What the exercise asks:
The result should be every line of the listing that contains "Management".
(Beginning of Exercise data)
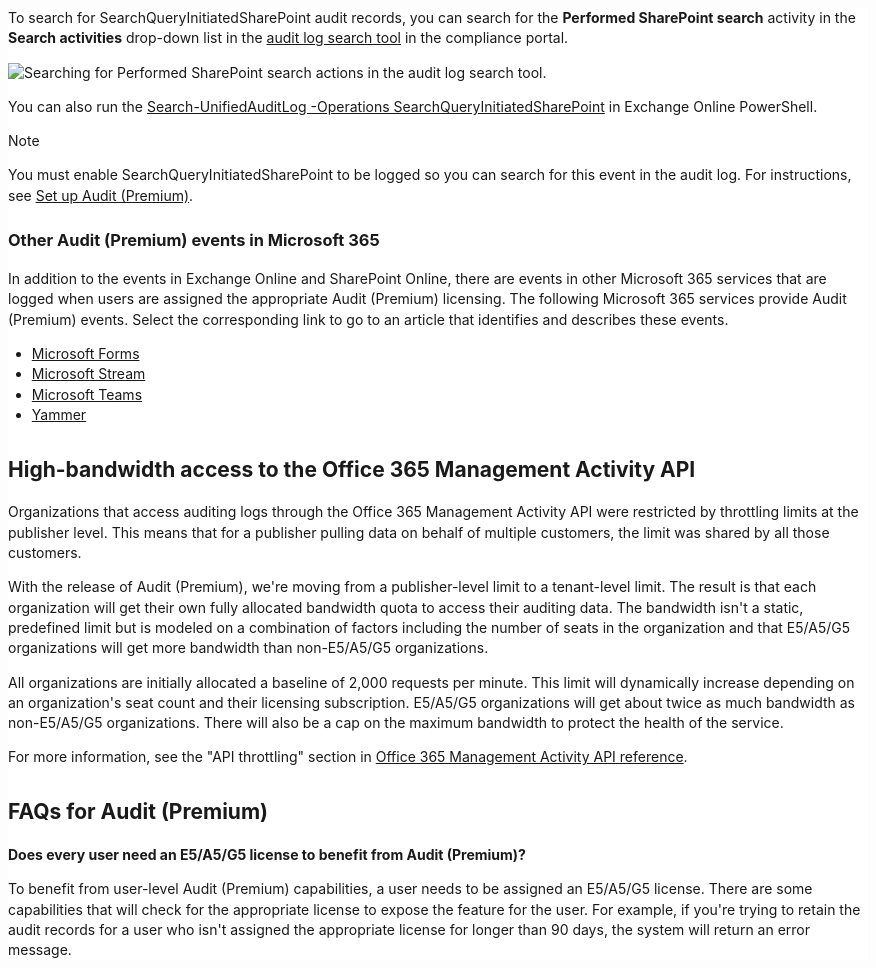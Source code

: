 To search for SearchQueryInitiatedSharePoint audit records, you can search for the **Performed SharePoint search** activity in the **Search activities** drop-down list in the [audit log search tool](audit-log-search.md) in the compliance portal.

![Searching for Performed SharePoint search actions in the audit log search tool.](../media/AdvAudit_SearchSharePoint.png)

You can also run the [Search-UnifiedAuditLog -Operations SearchQueryInitiatedSharePoint](/powershell/module/exchange/search-unifiedauditlog) in Exchange Online PowerShell.

> [!NOTE]
> You must enable SearchQueryInitiatedSharePoint to be logged so you can search for this event in the audit log. For instructions, see [Set up Audit (Premium)](audit-premium-setup.md#step-2-enable-audit-premium-events).

### Other Audit (Premium) events in Microsoft 365

In addition to the events in Exchange Online and SharePoint Online, there are events in other Microsoft 365 services that are logged when users are assigned the appropriate Audit (Premium) licensing. The following Microsoft 365 services provide Audit (Premium) events. Select the corresponding link to go to an article that identifies and describes these events.

- [Microsoft Forms](audit-log-activities.md#microsoft-forms-activities)
- [Microsoft Stream](/stream/audit-logs#actions-logged-in-stream)
- [Microsoft Teams](/microsoftteams/audit-log-events#teams-activities)
- [Yammer](audit-log-activities.md#yammer-activities)

## High-bandwidth access to the Office 365 Management Activity API

Organizations that access auditing logs through the Office 365 Management Activity API were restricted by throttling limits at the publisher level. This means that for a publisher pulling data on behalf of multiple customers, the limit was shared by all those customers.

With the release of Audit (Premium), we're moving from a publisher-level limit to a tenant-level limit. The result is that each organization will get their own fully allocated bandwidth quota to access their auditing data. The bandwidth isn't a static, predefined limit but is modeled on a combination of factors including the number of seats in the organization and that E5/A5/G5 organizations will get more bandwidth than non-E5/A5/G5 organizations.

All organizations are initially allocated a baseline of 2,000 requests per minute. This limit will dynamically increase depending on an organization's seat count and their licensing subscription. E5/A5/G5 organizations will get about twice as much bandwidth as non-E5/A5/G5 organizations. There will also be a cap on the maximum bandwidth to protect the health of the service.

For more information, see the "API throttling" section in [Office 365 Management Activity API reference](/office/office-365-management-api/office-365-management-activity-api-reference#api-throttling).

## FAQs for Audit (Premium)

**Does every user need an E5/A5/G5 license to benefit from Audit (Premium)?**

To benefit from user-level Audit (Premium) capabilities, a user needs to be assigned an E5/A5/G5 license. There are some capabilities that will check for the appropriate license to expose the feature for the user. For example, if you're trying to retain the audit records for a user who isn't assigned the appropriate license for longer than 90 days, the system will return an error message.
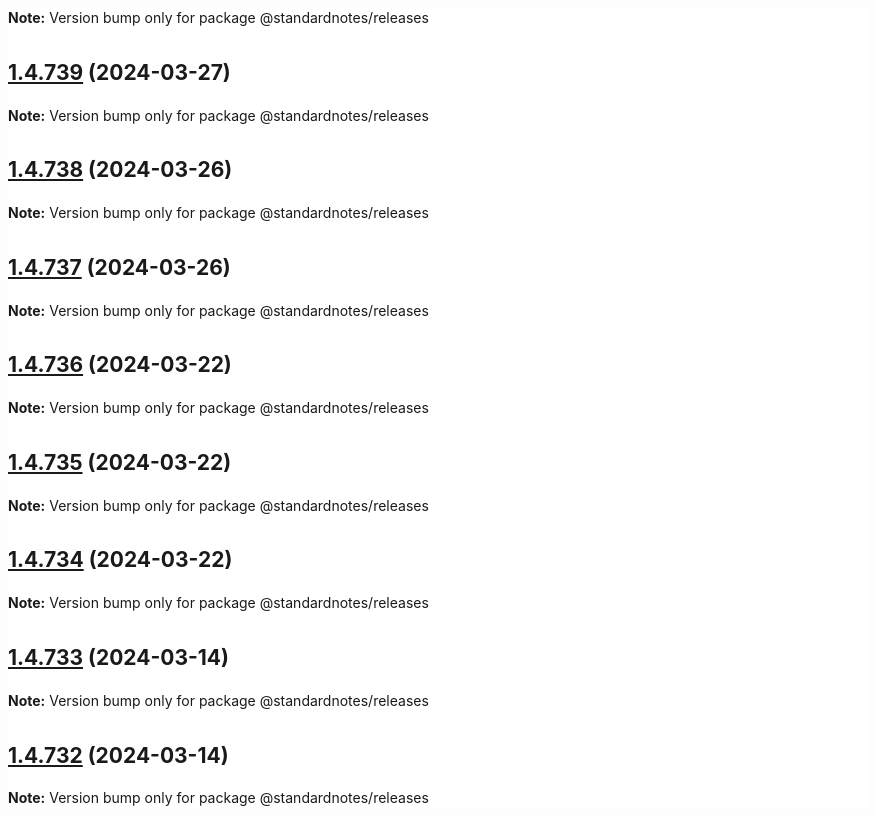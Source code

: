 **Note:** Version bump only for package @standardnotes/releases

## [1.4.739](https://github.com/standardnotes/app/compare/@standardnotes/releases@1.4.738...@standardnotes/releases@1.4.739) (2024-03-27)

**Note:** Version bump only for package @standardnotes/releases

## [1.4.738](https://github.com/standardnotes/app/compare/@standardnotes/releases@1.4.737...@standardnotes/releases@1.4.738) (2024-03-26)

**Note:** Version bump only for package @standardnotes/releases

## [1.4.737](https://github.com/standardnotes/app/compare/@standardnotes/releases@1.4.736...@standardnotes/releases@1.4.737) (2024-03-26)

**Note:** Version bump only for package @standardnotes/releases

## [1.4.736](https://github.com/standardnotes/app/compare/@standardnotes/releases@1.4.735...@standardnotes/releases@1.4.736) (2024-03-22)

**Note:** Version bump only for package @standardnotes/releases

## [1.4.735](https://github.com/standardnotes/app/compare/@standardnotes/releases@1.4.734...@standardnotes/releases@1.4.735) (2024-03-22)

**Note:** Version bump only for package @standardnotes/releases

## [1.4.734](https://github.com/standardnotes/app/compare/@standardnotes/releases@1.4.733...@standardnotes/releases@1.4.734) (2024-03-22)

**Note:** Version bump only for package @standardnotes/releases

## [1.4.733](https://github.com/standardnotes/app/compare/@standardnotes/releases@1.4.732...@standardnotes/releases@1.4.733) (2024-03-14)

**Note:** Version bump only for package @standardnotes/releases

## [1.4.732](https://github.com/standardnotes/app/compare/@standardnotes/releases@1.4.731...@standardnotes/releases@1.4.732) (2024-03-14)

**Note:** Version bump only for package @standardnotes/releases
(End of Exercise data)
Reply to the task:
## High-bandwidth access to the Office 365 Management Activity API
Organizations that access auditing logs through the Office 365 Management Activity API were restricted by throttling limits at the publisher level. This means that for a publisher pulling data on behalf of multiple customers, the limit was shared by all those customers.
For more information, see the "API throttling" section in [Office 365 Management Activity API reference](/office/office-365-management-api/office-365-management-activity-api-reference#api-throttling).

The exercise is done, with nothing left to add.